It would seem that Susan Fennelly has it all: a beautiful home in a Connecticut suburb, two loving daughters, a loyal dog and a great job. But she wants more.
For Fennelly -- who last dated when she was in her teens -- the decision to seek romance in cyberspace wasn't easy.
"When you're a woman in her 50s, as I am … it's awkward. It's very awkward," she said.
What makes it even more difficult is that Fennelly lives in a suburban neighborhood where most residents are couples.
"Living in a community like this, a lot of the people are married," she said. "So, you know, where do you go? Where do you go to meet people?"
Fennelly isn't alone in her search for companionship.
As more and more people turn to online dating, U.S. Census Bureau figures released in September show that 53 percent of unmarried American adults are women. For each 100 unmarried women in America, there are 87 unmarried men.

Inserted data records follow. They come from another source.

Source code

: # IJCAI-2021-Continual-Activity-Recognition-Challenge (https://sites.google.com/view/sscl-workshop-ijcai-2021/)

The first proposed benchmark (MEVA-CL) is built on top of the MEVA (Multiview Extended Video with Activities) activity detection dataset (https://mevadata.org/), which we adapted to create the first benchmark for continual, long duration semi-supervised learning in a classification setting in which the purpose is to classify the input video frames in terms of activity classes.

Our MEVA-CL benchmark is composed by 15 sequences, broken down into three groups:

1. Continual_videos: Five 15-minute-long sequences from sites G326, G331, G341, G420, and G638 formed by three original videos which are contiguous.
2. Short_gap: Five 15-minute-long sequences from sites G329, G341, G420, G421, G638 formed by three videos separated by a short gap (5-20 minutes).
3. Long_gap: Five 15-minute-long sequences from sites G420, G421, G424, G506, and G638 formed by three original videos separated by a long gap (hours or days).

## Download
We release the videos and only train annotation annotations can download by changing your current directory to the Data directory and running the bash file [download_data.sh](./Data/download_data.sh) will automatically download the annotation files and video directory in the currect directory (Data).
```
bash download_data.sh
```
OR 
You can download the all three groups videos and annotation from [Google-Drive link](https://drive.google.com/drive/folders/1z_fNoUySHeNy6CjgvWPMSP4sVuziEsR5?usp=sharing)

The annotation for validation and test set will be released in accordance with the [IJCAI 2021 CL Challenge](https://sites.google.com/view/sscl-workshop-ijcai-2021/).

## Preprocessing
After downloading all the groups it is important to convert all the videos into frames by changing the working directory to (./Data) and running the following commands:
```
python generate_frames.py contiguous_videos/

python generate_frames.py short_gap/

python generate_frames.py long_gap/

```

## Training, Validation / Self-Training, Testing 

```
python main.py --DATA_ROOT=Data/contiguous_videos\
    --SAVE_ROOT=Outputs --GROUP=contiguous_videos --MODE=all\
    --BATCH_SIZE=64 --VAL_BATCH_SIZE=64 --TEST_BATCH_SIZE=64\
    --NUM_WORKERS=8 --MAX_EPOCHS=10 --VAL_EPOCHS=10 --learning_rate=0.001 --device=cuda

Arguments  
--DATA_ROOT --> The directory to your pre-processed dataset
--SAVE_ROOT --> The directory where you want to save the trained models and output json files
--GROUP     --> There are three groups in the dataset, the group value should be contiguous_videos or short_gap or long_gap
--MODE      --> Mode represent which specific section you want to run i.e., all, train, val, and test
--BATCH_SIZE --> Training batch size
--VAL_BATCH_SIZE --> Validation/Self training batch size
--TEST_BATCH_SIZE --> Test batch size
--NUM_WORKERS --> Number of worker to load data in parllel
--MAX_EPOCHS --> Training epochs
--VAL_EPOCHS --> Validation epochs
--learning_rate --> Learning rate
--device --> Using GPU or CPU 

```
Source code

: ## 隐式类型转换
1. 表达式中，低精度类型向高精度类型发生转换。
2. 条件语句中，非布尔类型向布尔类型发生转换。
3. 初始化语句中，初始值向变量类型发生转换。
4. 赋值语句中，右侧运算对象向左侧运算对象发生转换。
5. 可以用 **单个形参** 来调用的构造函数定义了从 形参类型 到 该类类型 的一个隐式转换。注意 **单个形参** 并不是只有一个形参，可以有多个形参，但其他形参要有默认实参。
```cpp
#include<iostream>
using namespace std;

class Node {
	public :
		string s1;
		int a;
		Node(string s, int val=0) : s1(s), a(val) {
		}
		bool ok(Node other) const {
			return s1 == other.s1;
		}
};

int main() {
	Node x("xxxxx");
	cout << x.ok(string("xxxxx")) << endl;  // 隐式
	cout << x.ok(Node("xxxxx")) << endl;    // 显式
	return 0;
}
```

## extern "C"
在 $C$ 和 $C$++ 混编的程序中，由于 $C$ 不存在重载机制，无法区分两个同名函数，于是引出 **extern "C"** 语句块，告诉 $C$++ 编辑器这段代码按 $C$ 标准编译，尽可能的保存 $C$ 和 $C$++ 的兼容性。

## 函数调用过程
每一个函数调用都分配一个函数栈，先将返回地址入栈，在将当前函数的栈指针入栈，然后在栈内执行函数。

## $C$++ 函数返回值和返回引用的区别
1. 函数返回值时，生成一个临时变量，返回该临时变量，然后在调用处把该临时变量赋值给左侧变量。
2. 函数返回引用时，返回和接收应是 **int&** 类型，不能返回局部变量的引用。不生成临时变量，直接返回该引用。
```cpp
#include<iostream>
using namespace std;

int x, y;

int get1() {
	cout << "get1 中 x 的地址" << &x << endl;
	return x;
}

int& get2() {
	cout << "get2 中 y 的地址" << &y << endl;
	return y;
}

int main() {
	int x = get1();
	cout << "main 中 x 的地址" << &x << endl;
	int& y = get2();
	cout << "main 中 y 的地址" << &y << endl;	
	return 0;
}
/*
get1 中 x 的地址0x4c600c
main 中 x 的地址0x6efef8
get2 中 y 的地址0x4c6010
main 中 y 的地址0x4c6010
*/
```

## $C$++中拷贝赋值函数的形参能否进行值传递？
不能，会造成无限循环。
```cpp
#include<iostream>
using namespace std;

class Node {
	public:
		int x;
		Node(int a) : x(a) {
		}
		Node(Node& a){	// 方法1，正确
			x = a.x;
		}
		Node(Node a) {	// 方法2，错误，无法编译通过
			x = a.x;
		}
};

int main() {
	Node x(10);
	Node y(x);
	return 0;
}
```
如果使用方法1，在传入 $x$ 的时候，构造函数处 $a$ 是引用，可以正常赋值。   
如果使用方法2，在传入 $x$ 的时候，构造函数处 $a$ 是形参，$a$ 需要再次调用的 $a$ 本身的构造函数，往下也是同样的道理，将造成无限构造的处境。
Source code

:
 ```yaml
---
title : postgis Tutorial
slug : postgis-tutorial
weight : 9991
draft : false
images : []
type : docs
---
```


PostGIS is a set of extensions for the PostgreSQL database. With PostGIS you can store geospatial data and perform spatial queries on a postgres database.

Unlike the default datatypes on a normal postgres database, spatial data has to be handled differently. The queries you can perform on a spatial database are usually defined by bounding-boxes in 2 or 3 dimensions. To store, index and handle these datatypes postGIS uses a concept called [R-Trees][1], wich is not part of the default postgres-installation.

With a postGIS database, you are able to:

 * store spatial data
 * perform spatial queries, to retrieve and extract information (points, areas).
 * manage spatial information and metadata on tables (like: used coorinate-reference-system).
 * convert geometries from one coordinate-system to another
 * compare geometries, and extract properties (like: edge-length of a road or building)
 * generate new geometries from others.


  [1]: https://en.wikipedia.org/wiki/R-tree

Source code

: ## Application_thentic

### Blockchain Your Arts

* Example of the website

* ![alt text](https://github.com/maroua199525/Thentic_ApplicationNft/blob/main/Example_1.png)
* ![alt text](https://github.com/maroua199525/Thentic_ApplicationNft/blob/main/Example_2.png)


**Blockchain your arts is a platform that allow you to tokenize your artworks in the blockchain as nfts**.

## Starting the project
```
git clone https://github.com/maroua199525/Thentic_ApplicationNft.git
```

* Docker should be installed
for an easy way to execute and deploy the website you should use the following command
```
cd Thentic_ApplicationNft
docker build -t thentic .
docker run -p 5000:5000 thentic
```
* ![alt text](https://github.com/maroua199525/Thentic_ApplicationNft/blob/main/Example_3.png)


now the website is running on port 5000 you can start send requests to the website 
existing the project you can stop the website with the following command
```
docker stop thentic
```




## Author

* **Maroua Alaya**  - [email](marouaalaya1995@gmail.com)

Convinced by her daughters that online dating was "the way you meet people today," Fennelly said the process has been fraught with fear.
At first, Fennelly was worried that "everyone would know" what she was doing.
She also was concerned about the possible "stigma" of online dating, but acknowledged that those were "old-fashioned thoughts."
And she worried about communicating with someone who was, as she described it, "not very desirable."
But it's getting easier.
After setting up an online account and posting a personal profile, one of the major changes she's made is going against traditional dating rules that say men do the asking.
She says she still hears that internal voice telling her she shouldn't make the first move.
"But it's getting easier," she said. "And I'm doing more ... sending winks and flirting."